Primeiro, no momento em que, depois da vitória, Lula se senta no chão do apartamento ao lado da mulher e ouve (em um profundo e longo silêncio) a sua biografia sendo condensada por um telejornal que anuncia a sua eleição. O olhar do personagem para o vazio é de uma glória angustiada, que o plano sabe respeitar mantendo-se em distância média e sem movimentos. Segundo, no plano final, quando Lula é engolido pela massa de jornalistas (afoitos por cobrir sua primeira aparição pública já eleito) e desaparece da imagem, ficando inalcançável para a câmera de Carvalho. É o flagrante de um Lula que deixa de ser personagem de seu filme e é engolido por algo muito maior. Algo ainda sem quadro possível. Uma imagem que aquela narrativa não pode alcançar. E o filme se encerra nessa (bem-vinda) falta.

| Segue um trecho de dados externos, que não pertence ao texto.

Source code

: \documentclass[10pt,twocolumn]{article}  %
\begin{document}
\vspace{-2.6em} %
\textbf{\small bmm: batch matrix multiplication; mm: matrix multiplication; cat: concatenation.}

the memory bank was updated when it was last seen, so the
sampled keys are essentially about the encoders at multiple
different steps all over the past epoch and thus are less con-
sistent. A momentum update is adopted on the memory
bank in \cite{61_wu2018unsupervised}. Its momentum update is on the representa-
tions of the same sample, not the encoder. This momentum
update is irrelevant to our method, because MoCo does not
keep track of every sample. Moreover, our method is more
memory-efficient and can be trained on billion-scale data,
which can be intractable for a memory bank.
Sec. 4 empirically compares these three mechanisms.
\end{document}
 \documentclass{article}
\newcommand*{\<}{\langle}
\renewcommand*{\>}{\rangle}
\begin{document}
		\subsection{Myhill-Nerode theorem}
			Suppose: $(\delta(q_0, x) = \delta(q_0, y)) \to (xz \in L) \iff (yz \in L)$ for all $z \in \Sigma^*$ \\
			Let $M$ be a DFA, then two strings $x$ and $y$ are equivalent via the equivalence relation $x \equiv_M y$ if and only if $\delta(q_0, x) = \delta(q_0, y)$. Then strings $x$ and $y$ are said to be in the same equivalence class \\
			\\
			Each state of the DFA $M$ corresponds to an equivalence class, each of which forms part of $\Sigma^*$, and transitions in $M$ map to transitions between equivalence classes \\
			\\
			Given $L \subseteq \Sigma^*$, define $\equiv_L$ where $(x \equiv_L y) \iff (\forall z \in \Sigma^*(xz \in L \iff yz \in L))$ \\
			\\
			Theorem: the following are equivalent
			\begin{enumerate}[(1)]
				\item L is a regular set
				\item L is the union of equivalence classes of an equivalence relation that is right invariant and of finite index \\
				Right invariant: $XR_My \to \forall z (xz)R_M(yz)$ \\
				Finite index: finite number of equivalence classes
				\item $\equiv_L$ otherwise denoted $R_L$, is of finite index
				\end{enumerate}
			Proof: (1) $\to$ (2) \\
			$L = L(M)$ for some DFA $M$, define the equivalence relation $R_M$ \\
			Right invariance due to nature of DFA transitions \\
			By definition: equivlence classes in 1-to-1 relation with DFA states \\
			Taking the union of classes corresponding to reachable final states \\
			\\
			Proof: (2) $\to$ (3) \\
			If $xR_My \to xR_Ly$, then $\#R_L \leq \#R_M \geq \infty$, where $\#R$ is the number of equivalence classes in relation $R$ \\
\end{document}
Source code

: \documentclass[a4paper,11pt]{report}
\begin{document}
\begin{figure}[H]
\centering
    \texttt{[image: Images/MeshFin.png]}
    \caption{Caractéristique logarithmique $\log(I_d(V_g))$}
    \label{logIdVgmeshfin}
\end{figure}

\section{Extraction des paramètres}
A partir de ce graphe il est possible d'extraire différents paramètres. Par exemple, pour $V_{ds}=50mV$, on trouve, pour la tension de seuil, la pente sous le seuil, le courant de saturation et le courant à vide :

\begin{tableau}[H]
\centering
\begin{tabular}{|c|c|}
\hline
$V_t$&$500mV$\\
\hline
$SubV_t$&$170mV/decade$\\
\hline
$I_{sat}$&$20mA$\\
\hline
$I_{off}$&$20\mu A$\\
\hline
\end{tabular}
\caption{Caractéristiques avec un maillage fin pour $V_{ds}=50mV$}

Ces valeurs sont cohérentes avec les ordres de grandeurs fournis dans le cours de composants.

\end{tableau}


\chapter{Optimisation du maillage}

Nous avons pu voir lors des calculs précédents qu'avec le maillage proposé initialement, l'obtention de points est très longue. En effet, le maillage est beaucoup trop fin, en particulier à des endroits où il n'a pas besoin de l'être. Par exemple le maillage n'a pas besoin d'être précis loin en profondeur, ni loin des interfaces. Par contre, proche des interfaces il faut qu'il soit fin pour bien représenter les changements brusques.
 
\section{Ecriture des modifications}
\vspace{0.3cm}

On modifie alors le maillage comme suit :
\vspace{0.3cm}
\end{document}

Nesse desfecho incompleto, fica exposta uma obra em que Salles aponta, de uma vez por todas, seu talento maior como um cineasta (o termo “documentarista” me parece limitador) da observação paciente e da crônica de personagens do que como um investigador de temáticas. Entreatos é, desde já, um marco de maturidade possível na carreira de um cineasta que por vezes patinou nos vícios das descrições “conteudistas” e que agora nos traz essa interessante continuação do gesto ensaiado em Nelson Freire. Um gesto que, se ainda não encontrou a sua grande arte (a maior beleza do filme certamente não se está em uma destreza autoral), já demonstra firmeza e paixão verdadeira por seu artesanato.

O desafio de esboçar a figura de um futuro presidente da república sem cair em uma frágil celebração da personalidade ou do carisma de seu protagonista, era bem grande. Em algumas cenas, o diretor se rende a armadilha de se preocupar antes com a exposição de artefatos históricos do que com o cinema – momentos em que um sentido de cidadania parece deixar um pouco de lado a expressividade estética do filme e que, não por acaso, podem se tornar monótonos passada a curiosidade do registro. Mesmo assim, João Moreira Salles, sua equipe e seu cinema acabaram por conseguir sair dessa arapuca com apenas alguns (mas bem poucos) arranhões... e, sem dúvida, com um belo filme.